Entries taken from a collection
-.-.-
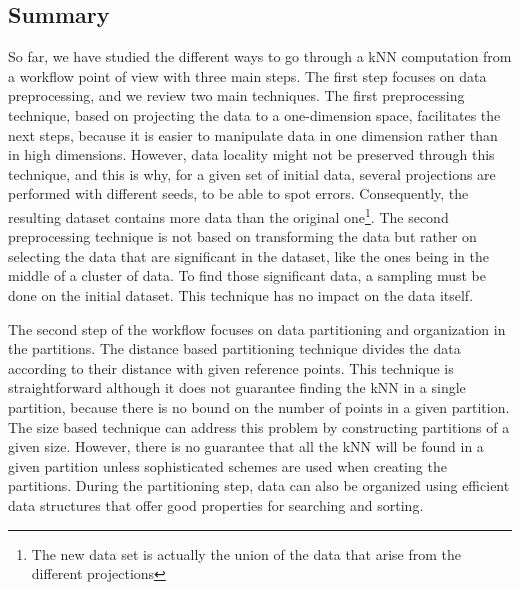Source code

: \subsection{Summary}
So far, we have studied the different ways to go through a kNN computation from a workflow point of view with three main steps.
The first step focuses on data preprocessing, and we review two main techniques. 
The first preprocessing technique, based on projecting the data to a one-dimension space, facilitates the next steps, because it is easier to manipulate 
data in one dimension rather than in high dimensions. 
However, data locality might not be preserved through this technique, and this is why, for a given set of initial data, several projections are performed 
with different seeds, to be able to spot errors. Consequently, the resulting dataset contains more data than the original one\footnote{The new data set is actually
the union of the data that arise from the different projections}.
The second preprocessing technique is not based on transforming the data but rather on selecting the data that are significant in the dataset, like the ones being in the middle of a cluster of data. To find those significant data, a sampling must be done on the initial dataset. This technique has no impact on the data itself.

The second step of the workflow focuses on data partitioning and organization in the partitions. 
The distance based partitioning technique divides the data according to their distance with given reference points.
This technique is straightforward although it does not guarantee finding the kNN in a single partition, because there is no bound on  the 
number of points in a given partition. 
The size based technique can address this problem by constructing partitions of a given size. However, there is no guarantee that all the kNN will be found in a given partition unless sophisticated schemes are used when creating the partitions.
During the partitioning step, data can also be organized using efficient data structures that offer good properties for searching and sorting.


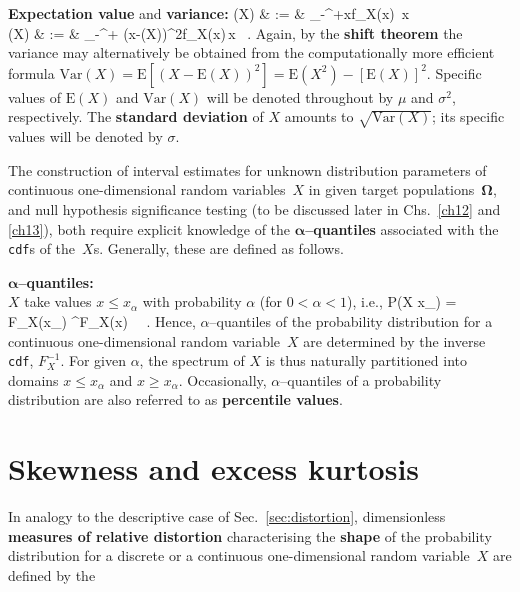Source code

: \medskip
\noindent
\textbf{Expectation value} and \textbf{variance:}
%
\bea
{}
(X) & := & \int_{-\infty}^{+\infty}xf_{X}(x)\,
x \\
%
(X) & := & \int_{-\infty}^{+\infty}
\left(x-(X)\right)^{2}f_{X}(x)\,x \ .
\eea
%
Again, by the \textbf{shift theorem} the variance may alternatively 
be obtained from the computationally more efficient formula 
$\displaystyle \mathrm{Var}(X)=\mathrm{E}
\left[(X-\mathrm{E}(X))^{2}\right]
=\mathrm{E}(X^{2})-\left[\mathrm{E}(X)\right]^{2}$. Specific values
of $\mathrm{E}(X)$ and $\mathrm{Var}(X)$ will be denoted throughout
by $\mu$ and $\sigma^{2}$, respectively. The \textbf{standard
deviation} of $X$ amounts to $\sqrt{\mathrm{Var}(X)}$; its specific
values will be denoted by $\sigma$.

\medskip
\noindent
The construction of interval estimates for unknown distribution 
parameters of continuous one-dimensional random variables~$X$ in 
given target populations~$\boldsymbol{\Omega}$, and null hypothesis
significance testing (to be discussed later in 
Chs.~\ref{ch12} and \ref{ch13}), both require explicit knowledge of
the $\boldsymbol{\alpha}$\textbf{--quantiles} associated with the
\texttt{cdf}s of the~$X$s. Generally, these are defined as follows.

\medskip
\noindent
$\boldsymbol{\alpha}$\textbf{--quantiles:} \\
$X$ take values $x \leq x_{\alpha}$ with probability $\alpha$ 
(for $0<\alpha<1$), i.e.,
%
\be
P(X \leq x_{\alpha}) = F_{X}(x_{\alpha}) \stackrel{!}{=} 
\alpha
\qquad \overbrace{\Leftrightarrow}^{F_{X}(x)\ }\qquad
{} \ .
\ee
%
Hence, $\alpha$--quantiles of the probability distribution for a 
continuous one-dimensional random variable~$X$ are determined by 
the inverse \texttt{cdf}, $F_{X}^{-1}$. For given $\alpha$, the 
spectrum of $X$ is thus naturally partitioned into domains $x \leq 
x_{\alpha}$ and $x \geq x_{\alpha}$. Occasionally, 
$\alpha$--quantiles of a probability distribution are also 
referred to as \textbf{percentile values}.

\section[Skewness and excess kurtosis]{Skewness and excess 
kurtosis}
In analogy to the descriptive case of Sec.~\ref{sec:distortion},
dimensionless \textbf{measures of relative distortion}
characterising the \textbf{shape} of the probability distribution
for a discrete or a continuous one-dimensional random variable~$X$
are defined by the

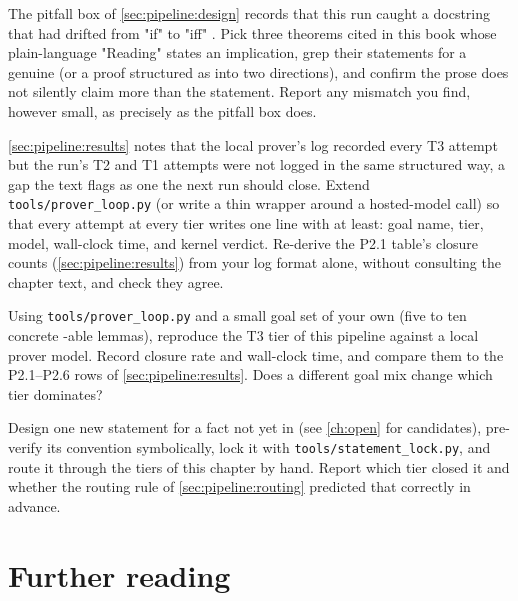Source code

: \begin{exercise}[$\star\star$]\label{ex:pipeline:iff}
The pitfall box of \cref{sec:pipeline:design} records that this run caught a docstring
that had drifted from "if" to "iff" . Pick three
theorems cited in this book whose plain-language "Reading" states an implication, grep
their statements for a genuine  (or a proof structured as 
into two directions), and confirm the prose does not silently claim more than the
statement. Report any mismatch you find, however small, as precisely as the pitfall box
does.
\end{exercise}

\begin{exercise}[$\star\star$]\label{ex:pipeline:logging}
\cref{sec:pipeline:results} notes that the local prover's log recorded every T3 attempt
but the run's T2 and T1 attempts were not logged in the same structured way, a gap the
text flags as one the next run should close. Extend \texttt{tools/prover\_loop.py} (or
write a thin wrapper around a hosted-model call) so that every attempt at every tier
writes one line with at least: goal name, tier, model, wall-clock time, and kernel
verdict. Re-derive the P2.1 table's closure counts (\cref{sec:pipeline:results}) from your
log format alone, without consulting the chapter text, and check they agree.
\end{exercise}

\begin{exercise}[$\star\star\star$]
Using \texttt{tools/prover\_loop.py} and a small goal set of your own (five to ten
concrete -able lemmas), reproduce the T3 tier of this pipeline against a
local prover model. Record closure rate and wall-clock time, and compare them to the
P2.1--P2.6 rows of \cref{sec:pipeline:results}. Does a different goal mix change which
tier dominates?
\end{exercise}

\begin{exercise}[$\star\star\star$]
Design one new statement for a fact not yet in  (see
\cref{ch:open} for candidates), pre-verify its convention symbolically, lock it with
\texttt{tools/statement\_\allowbreak lock.py}, and route it through the tiers of this
chapter by hand. Report which tier closed it and whether the routing rule of
\cref{sec:pipeline:routing} predicted that correctly in advance.
\end{exercise}

\section*{Further reading}

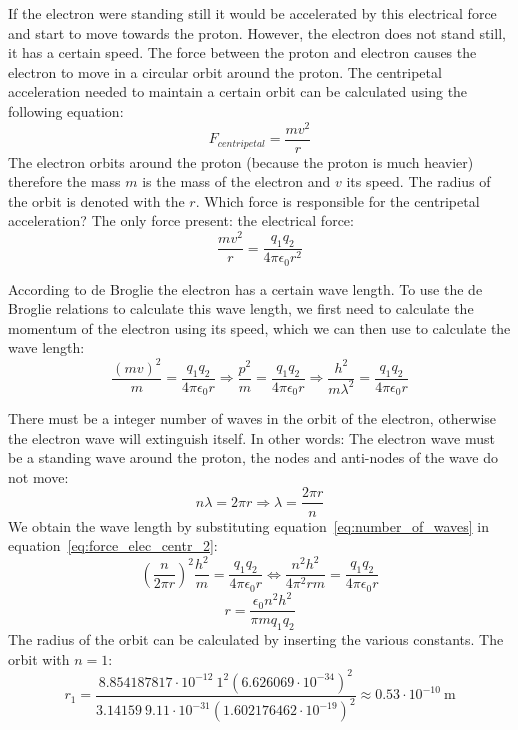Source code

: \documentclass[12pt,a4paper]{article}
\numberwithin{equation}{section}
\numberwithin{figure}{section}
\numberwithin{table}{section}
\begin{document}
If the electron were standing still it would be accelerated by this electrical force and start to move towards the proton. However, the electron does not stand still, it has a certain speed. The force between the proton and electron causes the electron to move in a circular orbit around the proton. The centripetal acceleration needed to maintain a certain orbit can be calculated using the following equation:
\begin{equation}
F_{centripetal} = \frac{m v^2}{r} \label{eq:force_cent} 
\end{equation}
The electron orbits around the proton (because the proton is much heavier) therefore the mass $m$ is the mass of the electron and $v$ its speed. The radius of the orbit is denoted with the $r$. Which force is responsible for the centripetal acceleration? The only force present: the electrical force:
\begin{equation}
\frac{m v^2}{r} = \frac{q_1 q_2}{4 \pi \epsilon_0 r^2} \label{eq:force_elec_centr} 
\end{equation}

According to de Broglie the electron has a certain wave length. To use the de Broglie relations to calculate this wave length, we first need to calculate the momentum of the electron using its speed, which we can then use to calculate the wave length:
\begin{equation}
\frac{\left( {m v}\right) ^2}{m} = \frac{q_1 q_2}{4 \pi \epsilon_0 r} \Rightarrow \frac{p^2}{m}=\frac{q_1 q_2}{4 \pi \epsilon_0 r} \Rightarrow \frac{h^2}{m \lambda^2} = \frac{q_1 q_2}{4 \pi \epsilon_0 r} \label{eq:force_elec_centr_2} 
\end{equation}

There must be a integer number of waves in the orbit of the electron, otherwise the electron wave will extinguish itself. In other words: The electron wave must be a standing wave around the proton, the nodes and anti-nodes of the wave do not move:
\begin{equation}
n \lambda = 2 \pi r \Rightarrow \lambda = \frac{2 \pi r}{n} \label{eq:number_of_waves} 
\end{equation}
We obtain the wave length by substituting equation~\ref{eq:number_of_waves} in equation~\ref{eq:force_elec_centr_2}:
\begin{equation}
\left( \frac{n}{2 \pi r}\right)^2 \frac{h^2}{m} = \frac{q_1 q_2}{4 \pi \epsilon_0 r} \Leftrightarrow \frac{n^2 h^2}{4 \pi^2 r m} = \frac{q_1 q_2}{4 \pi \epsilon_0 r} \label{eq:number_of_waves_centr2} 
\end{equation}
\begin{equation}
r=\frac{\epsilon_0 n^2 h^2}{\pi m q_1 q_2} \label{eq:result_r} 
\end{equation}
The radius of the orbit can be calculated by inserting the various constants. The orbit with $n=1$:
\begin{equation}
r_1=\frac{8.854187817 \cdot 10^{-12} ~ 1^2 \left( 6.626069 \cdot 10^{-34} \right)^2 }{3.14159 ~ 9.11 \cdot 10^{-31} \left( 1.602176462 \cdot 10^{-19} \right)^2 } \approx 0.53 \cdot 10^{-10}~\mbox{m} \label{eq:result_r_1} 
\end{equation}
\end{document}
-.-.-
● **Task to complete**
Starting with the line that holds "So far, we have" and ending with the line that holds "The first step", retype every line in the data above exactly, and nothing else.

● **Result below**
So far, we have studied the different ways to go through a kNN computation from a workflow point of view with three main steps.
The first step focuses on data preprocessing, and we review two main techniques. 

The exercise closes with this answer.